Security at a glance
| Control | What it means |
|---|---|
| Token encryption | Notion integration tokens are encrypted at rest with AES-256-GCM and never logged in plaintext. |
| Customer isolation | Customer data is logically isolated using database-level access policies, role-based authorization, and scoped backend workflows. |
| Metadata only | We store titles and structural metadata. We never store page body content, comments, or non-title database entry values. |
| No ML training | We do not use customer workspace data to train machine learning models. |
| HTTPS-only | All traffic is TLS-protected and HSTS is enforced. |
| Hosted on SOC 2 infrastructure | Vercel (application), Supabase (database and authentication), and Railway (background workers) are SOC 2 Type II audited. |
These are provider attestations for the infrastructure platforms we use.

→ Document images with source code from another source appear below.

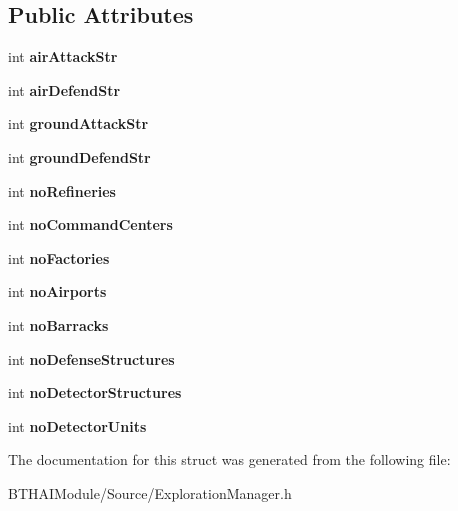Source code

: \subsection*{Public Attributes}
\begin{DoxyCompactItemize}
\item 
\hypertarget{struct_force_data_ae8fe49859d5b7db50b0c912ceb10d5ae}{int {\bfseries air\-Attack\-Str}}\label{struct_force_data_ae8fe49859d5b7db50b0c912ceb10d5ae}

\item 
\hypertarget{struct_force_data_a5e122388fb5c92d87608a13ce1bfa0cf}{int {\bfseries air\-Defend\-Str}}\label{struct_force_data_a5e122388fb5c92d87608a13ce1bfa0cf}

\item 
\hypertarget{struct_force_data_ae12bdef0e5f3251f894941b15a9e469f}{int {\bfseries ground\-Attack\-Str}}\label{struct_force_data_ae12bdef0e5f3251f894941b15a9e469f}

\item 
\hypertarget{struct_force_data_a4793f1eda805771e87af957b89769c34}{int {\bfseries ground\-Defend\-Str}}\label{struct_force_data_a4793f1eda805771e87af957b89769c34}

\item 
\hypertarget{struct_force_data_a44da2c17223132164a48c66f48043efb}{int {\bfseries no\-Refineries}}\label{struct_force_data_a44da2c17223132164a48c66f48043efb}

\item 
\hypertarget{struct_force_data_aa94d60dfa511fb955beef4b65c4d9f76}{int {\bfseries no\-Command\-Centers}}\label{struct_force_data_aa94d60dfa511fb955beef4b65c4d9f76}

\item 
\hypertarget{struct_force_data_a562af56fa6956c783d27c560d543cb20}{int {\bfseries no\-Factories}}\label{struct_force_data_a562af56fa6956c783d27c560d543cb20}

\item 
\hypertarget{struct_force_data_a7b85259f904cb24f76e66b2121d9acd3}{int {\bfseries no\-Airports}}\label{struct_force_data_a7b85259f904cb24f76e66b2121d9acd3}

\item 
\hypertarget{struct_force_data_abc9cf1af28445d594cbca54d2b65505b}{int {\bfseries no\-Barracks}}\label{struct_force_data_abc9cf1af28445d594cbca54d2b65505b}

\item 
\hypertarget{struct_force_data_a6d7c0cfd0179b114c9986a1a5c2033b5}{int {\bfseries no\-Defense\-Structures}}\label{struct_force_data_a6d7c0cfd0179b114c9986a1a5c2033b5}

\item 
\hypertarget{struct_force_data_a09a5d3b74bef1c233226be532764cd6a}{int {\bfseries no\-Detector\-Structures}}\label{struct_force_data_a09a5d3b74bef1c233226be532764cd6a}

\item 
\hypertarget{struct_force_data_a3a6b2d662599b36752559930997d9585}{int {\bfseries no\-Detector\-Units}}\label{struct_force_data_a3a6b2d662599b36752559930997d9585}

\end{DoxyCompactItemize}


The documentation for this struct was generated from the following file\-:\begin{DoxyCompactItemize}
\item 
B\-T\-H\-A\-I\-Module/\-Source/Exploration\-Manager.\-h\end{DoxyCompactItemize}
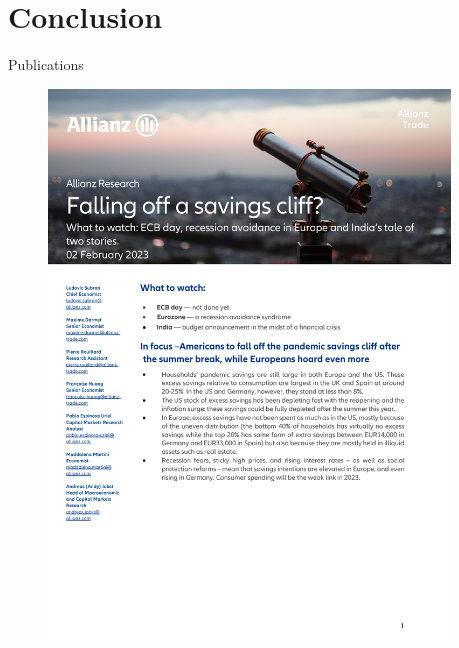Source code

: \documentclass[9pt, xcolor={dvipsnames}]{beamer}
\begin{document}
\section{Conclusion}
\begin{frame}{Publications}
  \begin{figure}
   \begin{columns}[c]
    \begin{column}{0.3\textwidth}
      \centering
      \includegraphics[width=1.3\textwidth]{img/az1.png}
    \end{column}
    \begin{column}{0.3\textwidth}
      \centering

\end{column}
\end{columns}
\end{figure}
\end{frame}
\end{document}
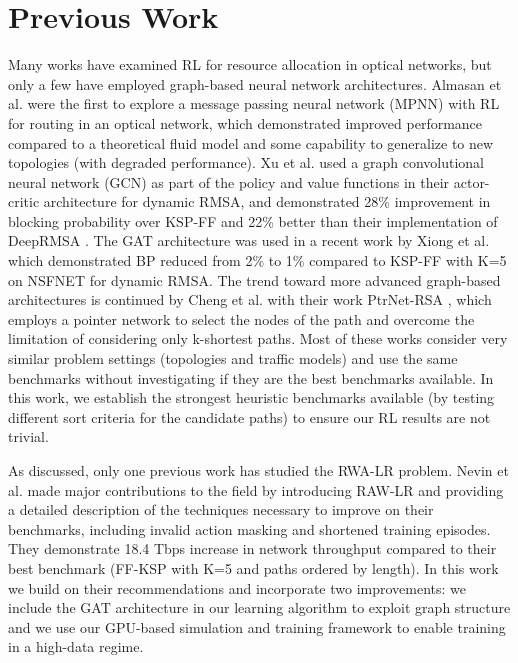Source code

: \section{Previous Work}
Many works have examined RL for resource allocation in optical networks, but only a few have employed graph-based neural network architectures. Almasan et al. \cite{almasan_deep_2022} were the first to explore a message passing neural network (MPNN) with RL for routing in an optical network, which demonstrated improved performance compared to a theoretical fluid model and some capability to generalize to new topologies (with degraded performance). Xu et al. \cite{xu_deep_2022} used a graph convolutional neural network (GCN) as part of the policy and value functions in their actor-critic architecture for dynamic RMSA, and demonstrated 28\% improvement in blocking probability over KSP-FF and 22\% better than their implementation of DeepRMSA \cite{chen_deeprmsa_2019}. The GAT architecture was used in a recent work by Xiong et al. \cite{xiong_graph_2024} which demonstrated BP reduced from 2\% to 1\% compared to KSP-FF with K=5 on NSFNET for dynamic RMSA. The trend toward more advanced graph-based architectures is continued by Cheng et al. with their work PtrNet-RSA \cite{cheng_ptrnet-rsa_2024}, which employs a pointer network \cite{vinyals_pointer_2015} to select the nodes of the path and overcome the limitation of considering only k-shortest paths. Most of these works consider very similar problem settings (topologies and traffic models) and use the same benchmarks without investigating if they are the best benchmarks available. In this work, we establish the strongest heuristic benchmarks available (by testing different sort criteria for the candidate paths) to ensure our RL results are not trivial.

As discussed, only one previous work has studied the RWA-LR problem. Nevin et al. \cite{nevin_techniques_2022} made major contributions to the field by introducing RAW-LR and providing a detailed description of the techniques necessary to improve on their benchmarks, including invalid action masking and shortened training episodes. They demonstrate 18.4 Tbps increase in network throughput compared to their best benchmark (FF-KSP with K=5 and paths ordered by length). In this work we build on their recommendations and incorporate two improvements: we include the GAT architecture in our learning algorithm to exploit graph structure and we use our GPU-based simulation and training framework to enable training in a high-data regime.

Notion State has not completed its own SOC 2 Type II or ISO 27001 certification.
Data collection
What we read and store
We use the Notion API to enumerate the structural elements of an authorized workspace. The complete set of data we read and persist:
| Category | What we capture |
|---|---|
| Pages | Page ID, URL, parent reference, title, type, creation and last-edited timestamps, creator and last-editor user IDs. |
| Databases | Database ID, title, schema (property definitions and types), parent reference, last-edited timestamp. |
| Users | User ID, display name, user type (person or bot). |
| Relations | Page-to-page and database-to-database structural relationships derived from page parentage and schema properties. |
| Property statistics | For each database property, aggregate fill rates (what percentage of entries have a value for this property). |
| Activity metadata | Edit counts and contributor counts per database, derived from last-edited fields on entries. |
What we never store
- Page content and body text. The Notion blocks endpoint is used for navigation and tree discovery (walking from a page to its children to find more pages and databases). We inspect block type, child page/database references, and whether a container block has children. Block text is not extracted, returned, logged, or stored.

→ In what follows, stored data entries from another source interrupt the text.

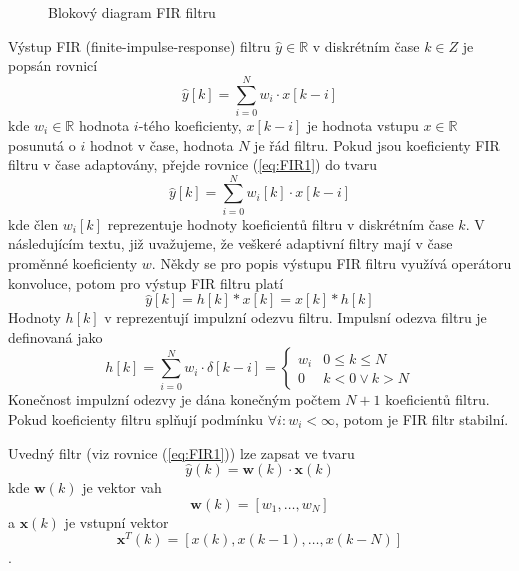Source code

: \begin{figure}[h!]
    \caption{Blokový diagram FIR filtru}

\end{figure}
Výstup FIR (finite-impulse-response) filtru $\hat y \in \mathbb{R}$  v diskrétním čase  $k \in Z$  je popsán rovnicí
\begin{equation}\label{eq:FIR1}
    \hat{y}[k]=\sum_{i=0}^{N}w_i \cdot x[k-i] 
\end{equation}
kde $w_i \in \mathbb{R} $ hodnota $i$-tého koeficienty, $x[k-i] $ je hodnota vstupu $x \in \mathbb{R} $ posunutá o $i$ hodnot v čase, hodnota $N$ je řád filtru. Pokud jsou koeficienty FIR filtru v čase adaptovány, přejde rovnice (\ref{eq:FIR1}) do tvaru
\begin{equation}
    \hat{y}[k]=\sum_{i=0}^{N}w_i[k] \cdot x[k-i] 
\end{equation}
kde člen $w_i[k]$ reprezentuje hodnoty koeficientů filtru v diskrétním čase $k$. V následujícím textu, již uvažujeme, že veškeré adaptivní filtry mají v čase proměnné koeficienty $w$.
Někdy se pro popis výstupu FIR filtru využívá operátoru konvoluce, potom pro výstup FIR filtru platí
\begin{equation}
    \hat{y}[k]= h[k] * x[k]=x[k] * h[k]
\end{equation}
 Hodnoty $h[k]$ v reprezentují impulzní odezvu filtru. Impulsní odezva filtru je definovaná jako
 \begin{equation}
     h[k]=\sum_{i=0}^N w_i \cdot \delta[k-i]=
     \begin{cases}
     w_i & 0 \leq k \leq N \\
     0 & k < 0 \lor k > N 
     \end{cases}
 \end{equation}
 Konečnost impulzní odezvy je dána konečným počtem $N+1$ koeficientů filtru. Pokud koeficienty filtru splňují podmínku $\forall i: w_i < \infty$, potom je FIR filtr stabilní. 
 \par
 Uvedný filtr (viz rovnice (\ref{eq:FIR1})) lze zapsat ve tvaru
 \begin{equation}
     \hat{y}(k)= \textbf{w}(k)\cdot\textbf{x}(k)
 \end{equation}
kde $\textbf{w}(k)$ je vektor vah
\begin{equation}
    \textbf{w}(k)=[w_1,\dots, w_N]
\end{equation}
a $\textbf{x}(k)$ je vstupní vektor
\begin{equation}
    \textbf{x}^T(k)=[x(k),x(k-1),\dots,x(k-N)]
\end{equation}.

- Block-level data. We do not store block records or block content. Only container relationships (page contains child page, page contains database) are traversed for discovery.
- Non-title database entry values. Notion represents database rows as pages, so we store each row's page title as page metadata. When computing per-property fill rates, non-title entry property values pass through application memory transiently and are immediately discarded. Non-title values are never stored, logged, or returned.

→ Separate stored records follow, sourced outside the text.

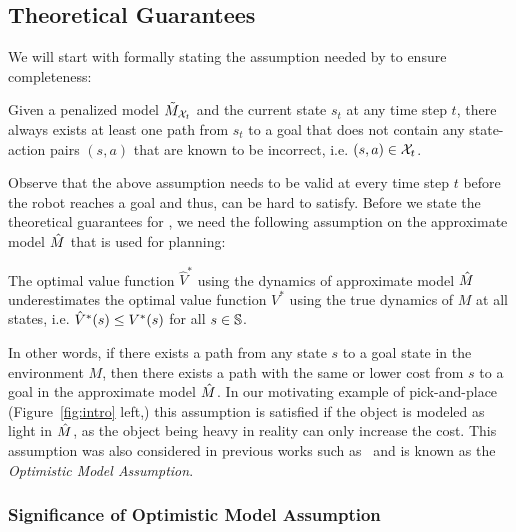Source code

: \subsection{Theoretical Guarantees}
\label{sec:guarantees}

We will start with formally stating the assumption needed by
\cmax{} to ensure completeness:
\begin{assumption}
	Given a penalized model $\tilde{M}_{\mathcal{X}_t}$ and the
        current state $s_t$ at any time step $t$, there always exists
        at least one path from $s_t$ to a goal that does not contain
        any state-action pairs $(s, a)$ that are known to be
        incorrect, i.e. $(s, a) \in \mathcal{X}_t$.  
        \label{assumption:cmax}      
\end{assumption}
Observe that the above assumption needs to be valid at every time step
$t$ before the robot reaches a goal and thus, can be hard to satisfy.
Before we state the theoretical guarantees for \cmaxpp{}, we
need the following assumption on the approximate model $\hat{M}$ that is
used for planning:
\begin{assumption}
	The optimal value function $\hat{V}^*$ using the dynamics of
        approximate model $\hat{M}$ underestimates the optimal value
        function $V^*$ using the true dynamics of $M$ at all states,
        i.e. $\hat{V}^*(s) \leq V^*(s)$ for all $s \in
        \mathbb{S}$.    
	\label{assumption:cmaxpp}
\end{assumption}
In other words, if there exists a path from any state $s$ to a goal
state in the environment $M$, then there exists a path with the same
or lower cost from $s$ to a goal in the approximate model $\hat{M}$. In
our motivating example of pick-and-place (Figure~\ref{fig:intro}
left,) this assumption is satisfied if the object is modeled as light
in $\hat{M}$, as the object being heavy in reality can only increase the cost. 
This assumption was also considered in previous
works such as~\cite{DBLP:conf/aaai/Jiang18} and is known as the
\textit{Optimistic Model Assumption}.

\subsubsection{Significance of Optimistic Model Assumption}
\label{sec:sign-optim-model}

- Comments. We do not call the Notion comments API. Comment content, authors, and timestamps are never read or stored.
- Notion workspace user email addresses. The Notion API may return user email addresses depending on integration capabilities; we explicitly do not extract or store workspace user email addresses from Notion. Account and onboarding email addresses that users provide directly to Notion Scan are handled as described in the Privacy Policy.
- Files and attachments. We do not download, open, or store file contents. For database file properties, we may count whether the property is filled as part of aggregate property utilization; file names, URLs, and attachments are not stored.
Data scope answers
For procurement questionnaires that ask about specific data scope:
- Pages. Metadata only: ID, URL, title, parent, type, timestamps, creator and last-editor user IDs. No content.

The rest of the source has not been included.